■ **Problem requirements**: In the records below, which lines include "Longrightarrow"? Copy them.

(Source texts of formatted documents)
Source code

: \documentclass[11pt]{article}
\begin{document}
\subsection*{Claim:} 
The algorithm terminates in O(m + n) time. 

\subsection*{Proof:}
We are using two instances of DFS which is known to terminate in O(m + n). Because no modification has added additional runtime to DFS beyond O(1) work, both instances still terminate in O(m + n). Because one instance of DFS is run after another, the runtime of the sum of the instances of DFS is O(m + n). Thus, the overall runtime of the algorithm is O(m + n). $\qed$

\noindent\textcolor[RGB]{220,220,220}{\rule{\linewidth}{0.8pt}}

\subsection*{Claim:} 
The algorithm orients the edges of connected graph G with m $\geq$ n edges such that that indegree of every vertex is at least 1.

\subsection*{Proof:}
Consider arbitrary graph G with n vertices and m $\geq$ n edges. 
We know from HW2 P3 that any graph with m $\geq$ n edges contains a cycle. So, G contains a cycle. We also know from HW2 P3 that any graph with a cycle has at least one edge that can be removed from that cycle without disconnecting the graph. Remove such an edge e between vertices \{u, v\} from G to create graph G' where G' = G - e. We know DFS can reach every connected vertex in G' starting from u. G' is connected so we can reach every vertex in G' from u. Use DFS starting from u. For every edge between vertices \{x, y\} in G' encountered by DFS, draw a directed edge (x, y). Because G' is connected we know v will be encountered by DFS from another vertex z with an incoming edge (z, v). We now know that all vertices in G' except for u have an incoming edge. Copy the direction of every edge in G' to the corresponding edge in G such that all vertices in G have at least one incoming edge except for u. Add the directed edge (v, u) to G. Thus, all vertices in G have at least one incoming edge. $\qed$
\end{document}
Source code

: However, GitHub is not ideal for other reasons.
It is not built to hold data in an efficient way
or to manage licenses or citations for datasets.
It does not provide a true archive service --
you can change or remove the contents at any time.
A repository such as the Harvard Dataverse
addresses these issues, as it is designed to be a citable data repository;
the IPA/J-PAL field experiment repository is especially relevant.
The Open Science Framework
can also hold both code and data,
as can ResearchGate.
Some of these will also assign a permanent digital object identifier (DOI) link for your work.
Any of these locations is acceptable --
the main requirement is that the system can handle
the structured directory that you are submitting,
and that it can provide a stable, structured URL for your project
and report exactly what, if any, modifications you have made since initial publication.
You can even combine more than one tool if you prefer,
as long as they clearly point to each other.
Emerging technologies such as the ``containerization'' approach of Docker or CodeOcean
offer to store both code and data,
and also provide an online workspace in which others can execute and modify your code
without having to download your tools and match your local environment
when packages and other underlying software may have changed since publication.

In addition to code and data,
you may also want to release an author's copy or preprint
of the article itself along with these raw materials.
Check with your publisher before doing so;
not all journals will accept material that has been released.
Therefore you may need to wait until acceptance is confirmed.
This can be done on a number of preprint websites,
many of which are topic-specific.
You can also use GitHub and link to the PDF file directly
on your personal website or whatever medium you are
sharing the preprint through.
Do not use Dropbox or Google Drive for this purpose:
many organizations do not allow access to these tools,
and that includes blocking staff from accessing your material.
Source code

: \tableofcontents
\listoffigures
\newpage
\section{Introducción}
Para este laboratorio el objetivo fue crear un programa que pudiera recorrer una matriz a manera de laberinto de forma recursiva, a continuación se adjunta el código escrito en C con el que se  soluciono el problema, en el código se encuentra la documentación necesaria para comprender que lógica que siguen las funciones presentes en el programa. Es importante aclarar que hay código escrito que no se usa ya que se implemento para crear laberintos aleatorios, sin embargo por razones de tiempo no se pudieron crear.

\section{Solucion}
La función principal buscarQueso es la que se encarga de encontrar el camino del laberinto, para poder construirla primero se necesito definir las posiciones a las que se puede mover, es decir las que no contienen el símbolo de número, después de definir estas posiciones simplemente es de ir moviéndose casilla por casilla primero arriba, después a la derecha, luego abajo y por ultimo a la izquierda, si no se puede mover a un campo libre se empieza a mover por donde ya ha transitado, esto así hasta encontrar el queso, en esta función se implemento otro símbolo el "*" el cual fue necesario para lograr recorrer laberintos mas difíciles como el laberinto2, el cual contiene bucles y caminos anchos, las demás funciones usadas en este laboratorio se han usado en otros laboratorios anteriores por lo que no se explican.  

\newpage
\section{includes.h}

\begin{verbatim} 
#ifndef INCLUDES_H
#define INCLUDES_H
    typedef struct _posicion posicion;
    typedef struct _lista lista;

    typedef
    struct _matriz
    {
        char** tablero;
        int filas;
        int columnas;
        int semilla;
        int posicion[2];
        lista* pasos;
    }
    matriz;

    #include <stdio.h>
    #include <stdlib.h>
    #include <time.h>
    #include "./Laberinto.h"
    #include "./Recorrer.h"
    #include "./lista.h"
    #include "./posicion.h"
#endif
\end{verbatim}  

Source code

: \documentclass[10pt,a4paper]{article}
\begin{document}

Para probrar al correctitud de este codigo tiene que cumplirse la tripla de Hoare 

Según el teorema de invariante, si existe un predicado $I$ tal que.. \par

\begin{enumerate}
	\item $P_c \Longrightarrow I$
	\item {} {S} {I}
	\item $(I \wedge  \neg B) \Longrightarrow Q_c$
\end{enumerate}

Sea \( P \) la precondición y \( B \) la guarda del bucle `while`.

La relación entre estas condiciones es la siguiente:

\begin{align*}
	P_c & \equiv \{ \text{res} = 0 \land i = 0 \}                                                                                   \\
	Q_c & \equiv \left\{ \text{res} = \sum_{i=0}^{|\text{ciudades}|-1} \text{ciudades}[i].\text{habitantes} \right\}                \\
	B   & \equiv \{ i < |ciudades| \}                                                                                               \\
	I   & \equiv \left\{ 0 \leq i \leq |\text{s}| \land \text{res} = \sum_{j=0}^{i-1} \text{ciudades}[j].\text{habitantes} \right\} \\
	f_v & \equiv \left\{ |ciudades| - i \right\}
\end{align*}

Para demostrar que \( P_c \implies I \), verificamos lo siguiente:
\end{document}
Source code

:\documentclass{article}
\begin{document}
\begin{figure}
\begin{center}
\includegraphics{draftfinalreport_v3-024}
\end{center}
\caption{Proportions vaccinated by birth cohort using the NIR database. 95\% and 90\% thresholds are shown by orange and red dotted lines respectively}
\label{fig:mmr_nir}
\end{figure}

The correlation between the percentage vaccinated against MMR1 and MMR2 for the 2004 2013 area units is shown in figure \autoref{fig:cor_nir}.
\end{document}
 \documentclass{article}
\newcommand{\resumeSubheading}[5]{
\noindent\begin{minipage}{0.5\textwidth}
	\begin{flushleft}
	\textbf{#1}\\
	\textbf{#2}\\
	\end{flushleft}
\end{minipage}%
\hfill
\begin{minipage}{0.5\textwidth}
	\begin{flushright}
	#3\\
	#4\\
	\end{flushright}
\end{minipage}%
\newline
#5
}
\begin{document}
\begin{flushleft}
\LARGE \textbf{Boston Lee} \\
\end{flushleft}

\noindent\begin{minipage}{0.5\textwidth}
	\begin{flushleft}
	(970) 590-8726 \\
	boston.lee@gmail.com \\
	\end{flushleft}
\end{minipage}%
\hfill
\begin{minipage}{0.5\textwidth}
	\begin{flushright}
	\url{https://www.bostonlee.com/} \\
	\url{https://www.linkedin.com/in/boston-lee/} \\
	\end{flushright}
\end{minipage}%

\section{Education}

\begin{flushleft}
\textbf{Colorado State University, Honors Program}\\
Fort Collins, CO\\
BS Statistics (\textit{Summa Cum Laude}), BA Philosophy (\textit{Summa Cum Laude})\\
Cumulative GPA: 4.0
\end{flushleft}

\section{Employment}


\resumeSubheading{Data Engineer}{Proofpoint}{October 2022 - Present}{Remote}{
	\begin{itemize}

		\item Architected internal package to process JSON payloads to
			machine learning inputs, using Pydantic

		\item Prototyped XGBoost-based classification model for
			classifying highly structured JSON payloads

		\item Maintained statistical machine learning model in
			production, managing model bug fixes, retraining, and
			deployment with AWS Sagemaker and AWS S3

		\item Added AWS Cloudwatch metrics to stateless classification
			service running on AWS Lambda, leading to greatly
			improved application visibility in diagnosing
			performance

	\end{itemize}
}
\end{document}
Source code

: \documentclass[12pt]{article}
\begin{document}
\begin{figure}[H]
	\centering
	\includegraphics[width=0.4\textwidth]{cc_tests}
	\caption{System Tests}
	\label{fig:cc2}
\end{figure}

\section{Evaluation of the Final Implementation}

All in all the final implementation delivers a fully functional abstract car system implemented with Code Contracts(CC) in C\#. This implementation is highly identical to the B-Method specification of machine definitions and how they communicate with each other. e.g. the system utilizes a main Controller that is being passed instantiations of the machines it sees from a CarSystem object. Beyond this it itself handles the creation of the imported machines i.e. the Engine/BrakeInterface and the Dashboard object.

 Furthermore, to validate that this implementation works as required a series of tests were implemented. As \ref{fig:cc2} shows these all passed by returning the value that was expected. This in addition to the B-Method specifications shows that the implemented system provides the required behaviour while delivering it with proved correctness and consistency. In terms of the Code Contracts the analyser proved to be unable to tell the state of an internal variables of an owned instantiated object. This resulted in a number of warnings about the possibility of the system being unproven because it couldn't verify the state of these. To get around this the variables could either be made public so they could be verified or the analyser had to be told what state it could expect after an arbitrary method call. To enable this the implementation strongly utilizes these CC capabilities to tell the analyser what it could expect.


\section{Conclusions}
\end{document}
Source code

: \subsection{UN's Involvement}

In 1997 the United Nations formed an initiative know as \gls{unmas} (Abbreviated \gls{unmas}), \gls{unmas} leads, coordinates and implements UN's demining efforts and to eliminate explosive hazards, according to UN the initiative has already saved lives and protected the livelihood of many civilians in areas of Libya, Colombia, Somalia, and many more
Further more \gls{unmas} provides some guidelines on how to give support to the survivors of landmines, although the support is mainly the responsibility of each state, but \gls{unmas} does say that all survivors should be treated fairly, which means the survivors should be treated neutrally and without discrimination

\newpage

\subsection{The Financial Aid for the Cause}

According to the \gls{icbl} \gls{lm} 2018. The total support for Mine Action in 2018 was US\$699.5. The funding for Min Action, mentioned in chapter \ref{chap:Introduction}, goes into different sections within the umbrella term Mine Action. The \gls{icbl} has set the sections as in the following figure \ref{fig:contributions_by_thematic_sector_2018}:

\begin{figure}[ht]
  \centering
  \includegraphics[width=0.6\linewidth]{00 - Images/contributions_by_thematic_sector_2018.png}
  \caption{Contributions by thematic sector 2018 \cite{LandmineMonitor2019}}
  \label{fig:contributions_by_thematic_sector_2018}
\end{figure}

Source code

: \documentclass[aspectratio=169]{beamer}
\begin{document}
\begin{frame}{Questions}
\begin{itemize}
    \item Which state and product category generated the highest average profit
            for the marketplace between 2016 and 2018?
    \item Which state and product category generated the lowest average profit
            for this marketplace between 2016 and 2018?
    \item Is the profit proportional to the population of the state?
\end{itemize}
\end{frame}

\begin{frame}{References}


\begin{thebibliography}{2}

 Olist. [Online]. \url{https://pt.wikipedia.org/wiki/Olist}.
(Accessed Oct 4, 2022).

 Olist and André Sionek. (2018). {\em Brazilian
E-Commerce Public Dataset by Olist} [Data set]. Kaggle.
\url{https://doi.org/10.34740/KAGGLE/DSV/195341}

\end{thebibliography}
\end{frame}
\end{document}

■ **Response box**:
	\item $P_c \Longrightarrow I$
	\item $(I \wedge  \neg B) \Longrightarrow Q_c$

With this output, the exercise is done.